Not Maintaining Dough Temperature

We all know that to make puff pastry, the butter and dough need to be cold up until they enter the oven. However, that does not mean that you should try to start working the dough when it is frozen and has not thawed fully.

Maintaining Dough

If you start working with frozen dough, besides cracking while you work, if it does make it into the oven, the pastry will not rise properly during baking. While the butter in the dough should not melt or become too soft during handling, it should also not be frozen.

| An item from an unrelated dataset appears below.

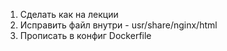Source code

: 1. Сделать как на лекции
2. Исправить файл внутри - usr/share/nginx/html
3. Прописать в конфиг Dockerfile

So when you pull your pastry dough out of the freezer, let it sit for half an hour to thaw enough so that you can start working with it.

Puff Pastry Baking Tips

To make sure your puff pastry rises perfectly, you need to not only prepare the dough well but also bake it properly.

Preheat the Oven Properly

It is very important that the water content of the dough starts turning into steam as soon as the baking pan is in the oven. This means that preheating your oven to the right temperature and making sure it is hot is super essential.

Preheat the Oven

The temperature of the oven needs to be such that the chilled butter within the dough will start melting right away and help the moisture evaporate, forcing the dough to start rising in layers.

Rotate the Baking Pan

You might also want to rotate the baking pan halfway through the bake time in order to avoid cold or hot spots in your oven. Do this even if you think your own bakes food uniformly, just to ensure even rising and browning of the pastry.

The worst thing would be to have a puff pastry that is perfect on one side and not on the other, especially after putting so much effort into preparing the dough.

Perfect Baking Temperature

Puff pastry needs to be baked at a certain temperature, too, for it to turn out well in the end. One of the most common reasons why your puff pastry does not rise is that it is not baking at the right temperature.

In order to rise as it does, puff pastry needs to bake in a really hot oven, at about 400 ℉. Again, this is to ensure that the moisture in the dough can be transformed into steam quickly and forcefully so that the layers within the dough can separate and crisp up nicely.

Without the high temperature, the pastry will not rise, stay flat, and may have a clumpy or doughy texture.


As you can tell, there can be many reasons why puff pastry didn’t rise, and they can occur at almost any stage of making this baked item. So it is really important to follow through with the steps and tips mentioned above so you can have some proper puff pastry.